[Exercise materials Boundary: Start]

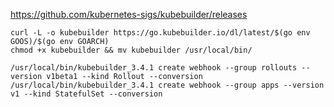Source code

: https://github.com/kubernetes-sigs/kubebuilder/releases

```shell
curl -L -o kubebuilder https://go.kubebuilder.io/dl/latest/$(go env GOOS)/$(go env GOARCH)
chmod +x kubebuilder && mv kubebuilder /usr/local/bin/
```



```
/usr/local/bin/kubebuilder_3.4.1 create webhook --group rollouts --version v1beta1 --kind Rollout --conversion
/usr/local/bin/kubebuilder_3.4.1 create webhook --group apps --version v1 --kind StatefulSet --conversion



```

[Exercise materials Boundary: End]
[Exercise materials Boundary: Start]

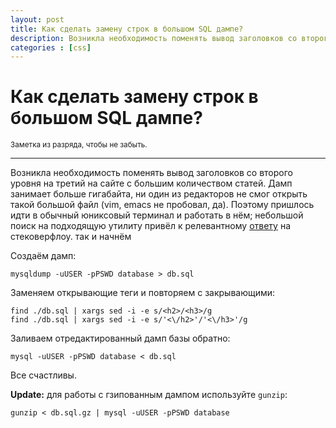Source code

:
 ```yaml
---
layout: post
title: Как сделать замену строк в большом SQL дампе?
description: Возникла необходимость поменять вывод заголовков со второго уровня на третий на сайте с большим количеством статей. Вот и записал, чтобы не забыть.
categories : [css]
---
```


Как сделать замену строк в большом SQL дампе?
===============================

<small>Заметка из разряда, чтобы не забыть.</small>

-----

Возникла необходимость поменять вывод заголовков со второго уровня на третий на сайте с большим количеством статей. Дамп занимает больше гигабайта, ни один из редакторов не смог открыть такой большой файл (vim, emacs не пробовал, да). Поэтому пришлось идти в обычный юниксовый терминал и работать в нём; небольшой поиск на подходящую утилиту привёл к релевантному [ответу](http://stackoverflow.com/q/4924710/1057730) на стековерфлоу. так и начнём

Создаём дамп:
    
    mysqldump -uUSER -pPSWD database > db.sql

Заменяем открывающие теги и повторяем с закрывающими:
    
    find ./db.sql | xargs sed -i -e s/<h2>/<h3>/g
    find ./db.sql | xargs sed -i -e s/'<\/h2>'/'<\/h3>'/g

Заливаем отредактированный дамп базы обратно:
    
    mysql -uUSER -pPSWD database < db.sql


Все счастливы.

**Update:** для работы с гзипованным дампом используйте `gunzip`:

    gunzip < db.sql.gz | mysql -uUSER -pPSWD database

[Exercise materials Boundary: End]

_Goal of the exercise_.
Looking at the data above, show all lines where the word "uUSER" occurs.

_Output below_.
    mysqldump -uUSER -pPSWD database > db.sql
    mysql -uUSER -pPSWD database < db.sql
    gunzip < db.sql.gz | mysql -uUSER -pPSWD database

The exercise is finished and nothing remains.